Like many pet parents, whether to spay or neuter your dog can be a big decision, and you are likely to have questions. That’s why we’ve taken the most frequently asked questions about dog spaying and neutering and answered them here so you can be prepared and confident that everything will go smoothly.
If you have further questions and are located in the Owings Mills, MD are, please call us at (410) 807-8193.
What is the difference between dog spaying and neutering?
Spaying is performed on a female dog, while male dogs are neutered. In a spay, the ovaries and uterus are removed. In a castration or neuter, the dog's testicles are removed.
How does spaying or neutering impact the health and well-being of my pet?
In addition to helping control overpopulation, there are many advantages to spaying and neutering your dog. In this process, we are physically removing the producing organ of either testosterone or estrogen. Those two hormones can affect a dog's behavior in many different ways, including their territorial nature, roaming for a mate, and aggressiveness. All of that can be changed for the better when these procedures are done.
There is a strong correlation between unspayed female dogs and developing breast cancer, mammary cancer, and infections of the uterus. By removing the uterus, you decrease the likelihood of developing these conditions, unwanted heat cycles, and of course pregnancies. Female dogs can also develop some problems if you spay them too early, such as incontinence in their urinary system, so timing is important. There are also correlations between certain types of cancer and orthopedic disease, and the time of spaying female dogs. It can also vary for each size or breed of dog.
In male dogs, neutering prevents testicular cancer and prostatic benign hyperplasia.
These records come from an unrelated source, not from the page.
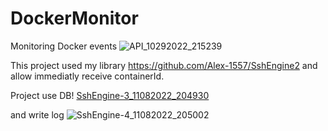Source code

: # DockerMonitor
Monitoring Docker events
![API_10292022_215239](https://user-images.githubusercontent.com/104725261/200654733-89354fa7-c161-4cdf-b873-b22603f60245.png)

This project used my library https://github.com/Alex-1557/SshEngine2 and allow immediatly receive containerId.

Project use DB!
[SshEngine-3_11082022_204930](https://user-images.githubusercontent.com/104725261/200655065-8c172c7d-34e3-4c96-a556-29abcbb0cba5.png)

and write log
![SshEngine-4_11082022_205002](https://user-images.githubusercontent.com/104725261/200655136-3604da52-95c7-4f8e-9ac4-28199c6638fb.png)

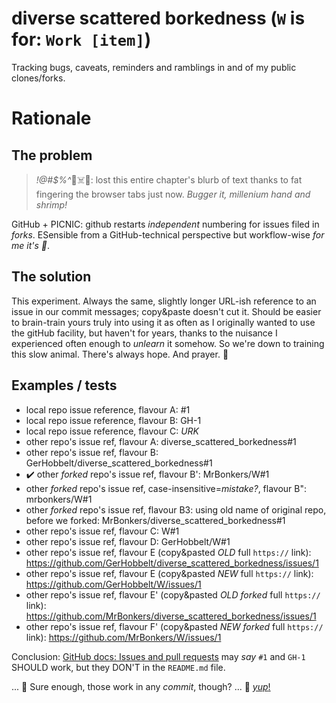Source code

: # diverse scattered borkedness (`W` is for: `Work [item]`)

Tracking bugs, caveats, reminders and ramblings in and of my public clones/forks.


# Rationale

## The problem

> _!@#$%^_🐖☠️🦨: lost this entire chapter's blurb of text thanks to fat fingering the browser tabs just now. *Bugger it, millenium hand and shrimp!*

GitHub + PICNIC: github restarts *independent* numbering for issues filed in *forks*. ESensible from a GitHub-technical perspective but workflow-wise *for me it's 🤮*. 


## The solution

This experiment. Always the same, slightly longer URL-ish reference to an issue in our commit messages; copy&paste doesn't cut it. Should be easier to brain-train yours truly into using it as often as I originally wanted to use the gitHub facility, but haven't for years, thanks to the nuisance I experienced often enough to *unlearn* it somehow. So we're down to training this slow animal. There's always hope. And prayer. 🙏



## Examples / tests

- local repo issue reference, flavour A:  #1
- local repo issue reference, flavour B:  GH-1
- local repo issue reference, flavour C:  *URK*
- other repo's issue ref, flavour A:  diverse_scattered_borkedness#1
- other repo's issue ref, flavour B:  GerHobbelt/diverse_scattered_borkedness#1
- ✔️ other *forked* repo's issue ref, flavour B':  MrBonkers/W#1
- other *forked* repo's issue ref, case-insensitive=_mistake?_, flavour B":  mrbonkers/W#1
- other *forked* repo's issue ref, flavour B3: using old name of original repo, before we forked:  MrBonkers/diverse_scattered_borkedness#1
- other repo's issue ref, flavour C:  W#1
- other repo's issue ref, flavour D:  GerHobbelt/W#1
- other repo's issue ref, flavour E (copy&pasted *OLD* full `https://` link):  https://github.com/GerHobbelt/diverse_scattered_borkedness/issues/1
- other repo's issue ref, flavour E (copy&pasted *NEW* full `https://` link):  https://github.com/GerHobbelt/W/issues/1
- other repo's issue ref, flavour E' (copy&pasted *OLD* *forked* full `https://` link):  https://github.com/MrBonkers/diverse_scattered_borkedness/issues/1
- other repo's issue ref, flavour F' (copy&pasted *NEW* *forked* full `https://` link):  https://github.com/MrBonkers/W/issues/1

Conclusion: [GitHub docs: Issues and pull requests](https://docs.github.com/en/get-started/writing-on-github/working-with-advanced-formatting/autolinked-references-and-urls#issues-and-pull-requests) may *say* `#1` and `GH-1` SHOULD work, but they DON'T in the `README.md` file. 

... 🤔 Sure enough, those work in any *commit*, though? ... 🥳 [*yup*!](https://github.com/MrBonkers/W/commit/13117d92be205426482d0e2bf7db135cfbc7fc82)
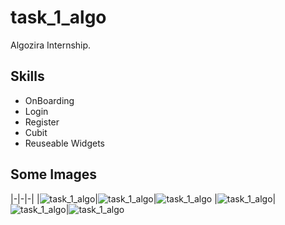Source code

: # task_1_algo

Algozira Internship.

## Skills

 - OnBoarding  
 - Login
 - Register 
 - Cubit 
 - Reuseable Widgets

## Some Images



|-|-|-|
|![task_1_algo](github/1.png "1")|![task_1_algo](github/2.png "2")|![task_1_algo](github/3.png "3")
|![task_1_algo](github/4.png "1")|![task_1_algo](github/5.png "2")|![task_1_algo](github/6.png "3")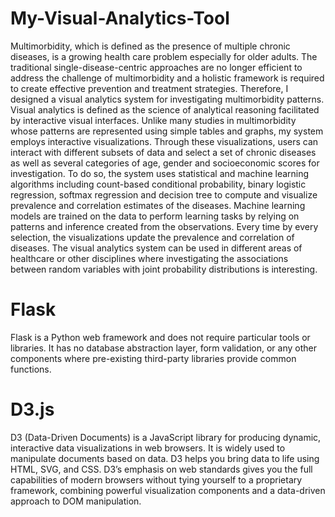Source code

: # My-Visual-Analytics-Tool
Multimorbidity, which is defined as the presence of multiple chronic diseases, is a growing health care problem especially for older adults. The traditional single-disease-centric approaches are no longer efficient to address the challenge of multimorbidity and a holistic framework is required to create effective prevention and treatment strategies. Therefore, I designed a visual analytics system for investigating multimorbidity patterns. Visual analytics is defined as the science of analytical reasoning facilitated by interactive visual interfaces. Unlike many studies in multimorbidity whose patterns are represented using simple tables and graphs, my system employs interactive visualizations. Through these visualizations, users can interact with different subsets of data and select a set of chronic diseases as well as several categories of age, gender and socioeconomic scores for investigation. To do so, the system uses statistical and machine learning algorithms including count-based conditional probability, binary logistic regression, softmax regression and decision tree to compute and visualize prevalence and correlation estimates of the diseases. Machine learning models are trained on the data to perform learning tasks by relying on patterns and inference created from the observations. Every time by every selection, the visualizations update the prevalence and correlation of diseases. The visual analytics system can be used in different areas of healthcare or other disciplines where investigating the associations between random variables with joint probability distributions is interesting.
# Flask
Flask is a Python web framework and does not require particular tools or libraries. It has no database abstraction layer, form validation, or any other components where pre-existing third-party libraries provide common functions. 
# D3.js
D3 (Data-Driven Documents) is a JavaScript library for producing dynamic, interactive data visualizations in web browsers. It is widely used to manipulate documents based on data. D3 helps you bring data to life using HTML, SVG, and CSS. D3’s emphasis on web standards gives you the full capabilities of modern browsers without tying yourself to a proprietary framework, combining powerful visualization components and a data-driven approach to DOM manipulation.
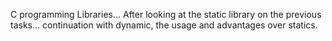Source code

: C programming Libraries... After looking at the static library on the previous tasks... continuation with dynamic, the usage and advantages over statics.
Many intact male dogs will roam around in search of a female in heat, or they may get into fights with other unneutered dogs, so we can prevent trauma and other injuries by removing their ability to produce testosterone.
How soon should I bring my pet in to see a veterinarian to get my dog spayed or neutered?
Six to seven months old is the average age that a dog should be spayed or neutered. Depending on the breed and size, the average male dog will come into sexual maturity at about eight to nine months of age, and you want them to be neutered before this stage. Giant breeds such as Great Danes, Great Pyrenees, and Newfoundlands can be as old as one and a half to two years before they reach maturity, so they can be spayed or neutered later.
Also, orthopedic surgeons have found that waiting for skeletal maturity means fewer orthopedic conditions later in life. Female dogs typically have their first heat cycle between six and eight months of age, so they should be sprayed about six or seven months before their first heat cycle. Having them seen by Owings Mills Veterinary Center before those ages would be wise.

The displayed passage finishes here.